- **EXERCISE DETAILS**
The reply should hold every record, copied exactly.

Recorded data
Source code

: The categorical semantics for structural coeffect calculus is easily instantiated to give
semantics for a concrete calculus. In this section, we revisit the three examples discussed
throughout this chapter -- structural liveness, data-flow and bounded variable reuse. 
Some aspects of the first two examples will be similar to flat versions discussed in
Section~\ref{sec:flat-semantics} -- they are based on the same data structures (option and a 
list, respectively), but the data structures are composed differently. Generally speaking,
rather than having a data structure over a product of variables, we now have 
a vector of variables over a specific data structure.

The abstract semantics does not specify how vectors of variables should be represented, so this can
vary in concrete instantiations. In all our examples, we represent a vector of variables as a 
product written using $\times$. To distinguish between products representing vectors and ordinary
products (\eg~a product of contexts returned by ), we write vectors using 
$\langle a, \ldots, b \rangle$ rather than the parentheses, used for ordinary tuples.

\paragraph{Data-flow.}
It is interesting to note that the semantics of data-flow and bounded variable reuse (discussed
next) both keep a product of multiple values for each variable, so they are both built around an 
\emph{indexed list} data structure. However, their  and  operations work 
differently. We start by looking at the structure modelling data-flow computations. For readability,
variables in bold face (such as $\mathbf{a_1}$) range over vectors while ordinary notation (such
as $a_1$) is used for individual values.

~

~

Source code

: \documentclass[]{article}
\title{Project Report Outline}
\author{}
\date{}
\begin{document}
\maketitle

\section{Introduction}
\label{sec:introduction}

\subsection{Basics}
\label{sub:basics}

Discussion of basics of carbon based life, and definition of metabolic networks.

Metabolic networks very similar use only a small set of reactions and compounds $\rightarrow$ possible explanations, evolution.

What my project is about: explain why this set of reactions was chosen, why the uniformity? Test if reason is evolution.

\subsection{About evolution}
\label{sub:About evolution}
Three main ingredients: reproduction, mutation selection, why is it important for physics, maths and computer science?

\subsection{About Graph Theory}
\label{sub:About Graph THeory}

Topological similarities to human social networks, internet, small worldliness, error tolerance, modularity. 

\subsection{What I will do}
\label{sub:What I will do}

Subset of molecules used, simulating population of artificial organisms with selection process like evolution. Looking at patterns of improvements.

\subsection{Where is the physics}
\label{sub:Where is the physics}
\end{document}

- **PROBLEM SOLUTION**
Source code

: The categorical semantics for structural coeffect calculus is easily instantiated to give
semantics for a concrete calculus. In this section, we revisit the three examples discussed
throughout this chapter -- structural liveness, data-flow and bounded variable reuse. 
Some aspects of the first two examples will be similar to flat versions discussed in
Section~\ref{sec:flat-semantics} -- they are based on the same data structures (option and a 
list, respectively), but the data structures are composed differently. Generally speaking,
rather than having a data structure over a product of variables, we now have 
a vector of variables over a specific data structure.

The abstract semantics does not specify how vectors of variables should be represented, so this can
vary in concrete instantiations. In all our examples, we represent a vector of variables as a 
product written using $\times$. To distinguish between products representing vectors and ordinary
products (\eg~a product of contexts returned by ), we write vectors using 
$\langle a, \ldots, b \rangle$ rather than the parentheses, used for ordinary tuples.

\paragraph{Data-flow.}
It is interesting to note that the semantics of data-flow and bounded variable reuse (discussed
next) both keep a product of multiple values for each variable, so they are both built around an 
\emph{indexed list} data structure. However, their  and  operations work 
differently. We start by looking at the structure modelling data-flow computations. For readability,
variables in bold face (such as $\mathbf{a_1}$) range over vectors while ordinary notation (such
as $a_1$) is used for individual values.

~

~

Source code

: \documentclass[]{article}
\title{Project Report Outline}
\author{}
\date{}
\begin{document}
\maketitle

\section{Introduction}
\label{sec:introduction}

\subsection{Basics}
\label{sub:basics}

Discussion of basics of carbon based life, and definition of metabolic networks.

Metabolic networks very similar use only a small set of reactions and compounds $\rightarrow$ possible explanations, evolution.

What my project is about: explain why this set of reactions was chosen, why the uniformity? Test if reason is evolution.

\subsection{About evolution}
\label{sub:About evolution}
Three main ingredients: reproduction, mutation selection, why is it important for physics, maths and computer science?

\subsection{About Graph Theory}
\label{sub:About Graph THeory}

Topological similarities to human social networks, internet, small worldliness, error tolerance, modularity. 

\subsection{What I will do}
\label{sub:What I will do}

Subset of molecules used, simulating population of artificial organisms with selection process like evolution. Looking at patterns of improvements.

\subsection{Where is the physics}
\label{sub:Where is the physics}
\end{document}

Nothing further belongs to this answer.